Jane put her hand on Gerry’s arm. “Don’t worry, my dear, your secret’s safe with me. But I’m puzzled. I read about that wedding, of course, and the mother of the bride survived, didn’t she?”
“Yes. But he did kill her only child.”
“Good lord,” said Jane. “How little we really know about people.”
Indeed, thought Gerry. The dessert arrived, along with Jane’s double Rémy and Gerry’s chamomile tea. While Jane tucked into in her sweet, Gerry sipped the tea and watched her with fascination. She didn’t think she had ever met anyone before who gave herself so wholeheartedly to the act of eating.
“What are you going to do?” Jane asked.
“Now? First we have to find him.”
“He knows the area. He’s spent time at Catterick on and off over the years.”
“Right.”
“And he’s got
survival skills. Done all the courses. You know, dropped in the Scottish Highlands with only a Mars bar and a compass. That sort of thing. Passed with flying colors. He could probably live in a box at the bottom of a lake with nothing but cold gravel for breakfast if he had to.”

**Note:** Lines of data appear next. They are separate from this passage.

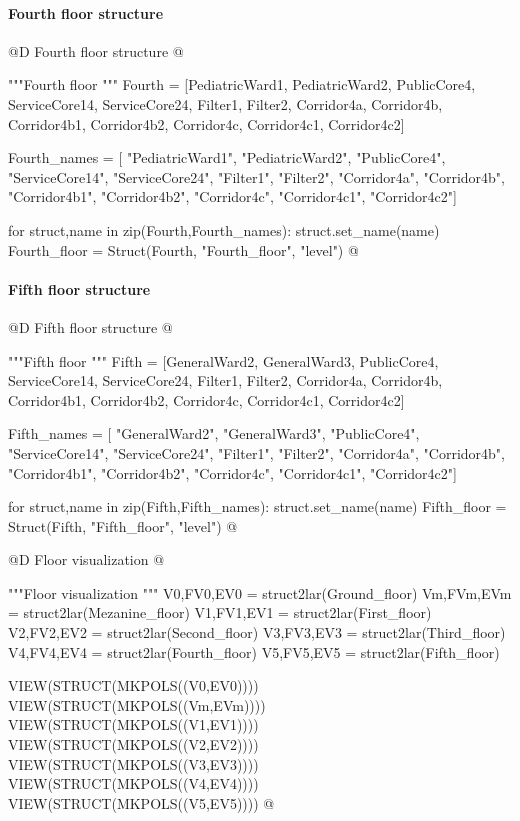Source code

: \documentclass[11pt,oneside]{article}    %
\begin{document}
\paragraph{Fourth floor structure}
@D Fourth floor structure
@{"""Fourth floor """
Fourth = [PediatricWard1, PediatricWard2, PublicCore4, ServiceCore14, ServiceCore24,
    Filter1, Filter2, Corridor4a, Corridor4b, Corridor4b1, Corridor4b2, Corridor4c,
    Corridor4c1, Corridor4c2]

Fourth_names = [ "PediatricWard1", "PediatricWard2", "PublicCore4", "ServiceCore14", 
	"ServiceCore24", "Filter1", "Filter2", "Corridor4a", "Corridor4b", "Corridor4b1", 
	"Corridor4b2", "Corridor4c", "Corridor4c1", "Corridor4c2"]

for struct,name in zip(Fourth,Fourth_names): struct.set_name(name)
Fourth_floor = Struct(Fourth, "Fourth_floor", "level")
@}

\paragraph{Fifth floor structure}
@D Fifth floor structure
@{"""Fifth floor """
Fifth = [GeneralWard2, GeneralWard3, PublicCore4, ServiceCore14, ServiceCore24,
    Filter1, Filter2, Corridor4a, Corridor4b, Corridor4b1, Corridor4b2, Corridor4c,
    Corridor4c1, Corridor4c2]

Fifth_names = [ "GeneralWard2", "GeneralWard3", "PublicCore4", "ServiceCore14", 
	"ServiceCore24", "Filter1", "Filter2", "Corridor4a", "Corridor4b", "Corridor4b1", 
	"Corridor4b2", "Corridor4c", "Corridor4c1", "Corridor4c2"]

for struct,name in zip(Fifth,Fifth_names): struct.set_name(name)
Fifth_floor = Struct(Fifth, "Fifth_floor", "level")
@}



@D Floor visualization
@{"""Floor visualization """
V0,FV0,EV0 = struct2lar(Ground_floor)
Vm,FVm,EVm = struct2lar(Mezanine_floor)
V1,FV1,EV1 = struct2lar(First_floor)
V2,FV2,EV2 = struct2lar(Second_floor)
V3,FV3,EV3 = struct2lar(Third_floor)
V4,FV4,EV4 = struct2lar(Fourth_floor)
V5,FV5,EV5 = struct2lar(Fifth_floor)

VIEW(STRUCT(MKPOLS((V0,EV0))))
VIEW(STRUCT(MKPOLS((Vm,EVm))))
VIEW(STRUCT(MKPOLS((V1,EV1))))
VIEW(STRUCT(MKPOLS((V2,EV2))))
VIEW(STRUCT(MKPOLS((V3,EV3))))
VIEW(STRUCT(MKPOLS((V4,EV4))))
VIEW(STRUCT(MKPOLS((V5,EV5))))
@}
\end{document}
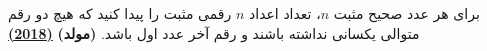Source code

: برای هر عدد صحیح مثبت $n$، تعداد اعداد $n$ رقمی مثبت را پیدا کنید که 
هیچ دو رقم متوالی یکسانی نداشته باشند و رقم آخر عدد اول باشد.
\textbf{(مولد)}
\href{https://artofproblemsolving.com/community/c5h1629599p10226138}{\textbf{(2018)}}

“Thanks for that, Aunt Jane. He’s been in jail since his army days, though, and it’s more than likely he’s gone a bit to seed.”
“Just letting you know what you’re up against. Never mind the killing skills we taught him. Be very careful. And I think you can ditch the ‘aunt’ by now, don’t you?”
Gerry agreed, but she would always think of Jane as “Aunt Jane.”
“My driver won’t be here for another three-quarters of an hour,” Jane said, “so I might as well have another cognac while I’m waiting, and you can entertain me with stories about your life in the police force until he gets here. Are you sure I can’t tempt you to anything stronger than another herbal tea?”
“I’ll have decaf coffee,” said Gerry in a small voice.
“How daring. By the way.” Jane reached for her bag. “I’ve got a photo of Mark Vincent for you. It’s not a very good one, I’m afraid, and it’s a bit old, but it’s all I could come up with at such short notice.”
15
“It’s him. There’s no doubt about it,” said Banks as they studied the four images stuck to the whiteboard the following day. The whole team had gathered in the boardroom as if for the unveiling of a significant new portrait. In a way, that was exactly what it was, confirmation that Ray Cabbot’s sketch—up there with the three photographs—was of the man they were after, Mark Vincent, possibly the killer of six people, and certainly a person of interest.
It was midafternoon on Tuesday 12 January, and Banks had just got back from Leeds. First Gerry had filled everyone in about her meeting with Aunt Jane, keeping her identity secret, and then Banks told them all about what he had learned from Michael Charlton and Ricky Bramble.